Andrew Soloman said: ‘Most of us know about those existential questions but they don’t distract us very much.’
Depression comes as a result of internalising existential questions and the negative bi-products of the bleak answers to these questions we find through insight.
Dorothy Rowe, writer and psychologists, spoke on my favourite program Desert Island Discs about depression. She, and Andrew, suffered from depression before they found a way out of it. She said that:
‘Good people blame themselves. The way to turn sadness into depression is by blaming yourself.’
EVERYONE feels sad at points in their life. Because life is really hard and the nature of humanity is that it is prone to hurt and disappointment — people give us great grief, by being selfish, by changing, by dying. There are many many reasons to be sad. Depression arises because a person takes the blame for such sadness and because they are the monster, they cannot be comforted by others.
There are certainly some severe forms of depression that cannot be cured by a overhaul of the way one thinks. And some people will need medication to get back onto the tracks of life. But I agree with Dorothy who thinks the cure of depression is not medication but wisdom.
She said, ‘I have seen hundreds of people get themselves out of depression by realising that the way we see ourselves is a set of ideas and we are free to change those ideas.’

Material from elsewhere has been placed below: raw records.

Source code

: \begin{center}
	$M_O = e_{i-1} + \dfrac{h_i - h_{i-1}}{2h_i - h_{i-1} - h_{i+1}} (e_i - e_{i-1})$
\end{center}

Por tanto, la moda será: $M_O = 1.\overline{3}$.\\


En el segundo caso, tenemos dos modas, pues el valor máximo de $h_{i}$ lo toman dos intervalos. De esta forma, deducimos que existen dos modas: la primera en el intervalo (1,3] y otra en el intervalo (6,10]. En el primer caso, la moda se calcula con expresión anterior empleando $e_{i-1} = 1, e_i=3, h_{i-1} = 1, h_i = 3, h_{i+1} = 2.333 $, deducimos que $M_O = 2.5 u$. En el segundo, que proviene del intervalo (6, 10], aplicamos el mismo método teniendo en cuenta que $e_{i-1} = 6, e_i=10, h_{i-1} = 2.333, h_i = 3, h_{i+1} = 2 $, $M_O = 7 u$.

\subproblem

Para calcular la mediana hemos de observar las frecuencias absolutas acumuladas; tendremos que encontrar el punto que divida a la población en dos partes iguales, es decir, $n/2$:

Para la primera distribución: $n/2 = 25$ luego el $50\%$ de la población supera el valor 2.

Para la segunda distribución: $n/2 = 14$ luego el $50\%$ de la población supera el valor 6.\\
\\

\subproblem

Why am I pondering on this? Because recently I have had an existential crisis that was rather significant. You could probably tell from my blogging. I wonder: how does God desire us to live our lives? How do we know we are living the lives we are meant to? Am I where I am today because of my effort or because of my lack of effort? Will I ever be able to be in love and allow myself to be happy and relaxed? Will I ever be less – weird?
I have been living with these thoughts for sometime and at times they bring me down, sometimes keep me from sleeping but Andrew and Dorothy have confirmed what I believe — that I am not owned by my thoughts, I am not a slave to them, that they are insightful rather than detrimental.
I have learnt recently that deep down I want to learn how to work harder and to be more efficient, I want to face my fears and write my second book, allow myself to fall in love, commit to things without worrying about whether they will commit to me, love my God with all my heart and have relentless faith in his promises.
Andrew Soloman said: ‘The opposite of depression is not happiness, it is vitality.’
Vitality is ‘the ability to live’. We are alive and we have three choices: live fully while alive, live as though we are dead, or take our own lives. The third option is a HORRENDOUS one because it is final and solves absolutely nothing — it is one of the greatest sadnesses of the world.
Of the other two, which one will you chose?
Every day of my life I chose the first one — to live while I’m living, to live fully, to love and challenge myself.
I am grateful for the minor experience of depression that I had and that it has made life all the more precious to me. I hope the same for all others who are experiencing the same thing.